# WHAT YOU SHOULD DO
Copy out each line containing "Load" from the entries below.

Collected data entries
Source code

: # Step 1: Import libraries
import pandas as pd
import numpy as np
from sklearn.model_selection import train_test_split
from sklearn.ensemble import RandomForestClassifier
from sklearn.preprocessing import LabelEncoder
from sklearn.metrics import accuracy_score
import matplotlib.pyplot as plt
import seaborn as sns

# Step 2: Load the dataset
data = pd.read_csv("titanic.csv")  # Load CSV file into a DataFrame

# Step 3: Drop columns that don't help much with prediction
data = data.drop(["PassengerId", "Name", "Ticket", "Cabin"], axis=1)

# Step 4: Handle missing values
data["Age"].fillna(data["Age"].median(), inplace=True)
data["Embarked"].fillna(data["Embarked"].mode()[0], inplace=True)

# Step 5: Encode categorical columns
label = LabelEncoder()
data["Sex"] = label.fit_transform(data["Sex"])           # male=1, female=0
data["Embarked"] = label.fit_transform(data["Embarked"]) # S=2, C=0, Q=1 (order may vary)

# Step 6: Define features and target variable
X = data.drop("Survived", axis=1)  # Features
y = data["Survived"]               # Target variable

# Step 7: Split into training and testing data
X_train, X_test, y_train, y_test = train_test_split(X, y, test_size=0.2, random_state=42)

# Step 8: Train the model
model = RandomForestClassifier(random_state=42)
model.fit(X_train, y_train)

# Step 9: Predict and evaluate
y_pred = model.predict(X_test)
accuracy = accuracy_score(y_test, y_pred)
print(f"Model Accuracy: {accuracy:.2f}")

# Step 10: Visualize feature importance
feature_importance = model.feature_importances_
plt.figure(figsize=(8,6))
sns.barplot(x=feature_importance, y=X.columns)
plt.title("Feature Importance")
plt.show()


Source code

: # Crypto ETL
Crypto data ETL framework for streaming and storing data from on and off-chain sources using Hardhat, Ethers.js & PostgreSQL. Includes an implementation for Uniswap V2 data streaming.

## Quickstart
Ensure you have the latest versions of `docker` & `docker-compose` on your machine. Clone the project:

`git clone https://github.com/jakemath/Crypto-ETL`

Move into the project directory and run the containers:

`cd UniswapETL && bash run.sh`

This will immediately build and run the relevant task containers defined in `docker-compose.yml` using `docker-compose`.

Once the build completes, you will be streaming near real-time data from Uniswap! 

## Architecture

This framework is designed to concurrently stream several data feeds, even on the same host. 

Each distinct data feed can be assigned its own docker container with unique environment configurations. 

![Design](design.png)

# EXERCISE ANSWER
# Step 2: Load the dataset
data = pd.read_csv("titanic.csv")  # Load CSV file into a DataFrame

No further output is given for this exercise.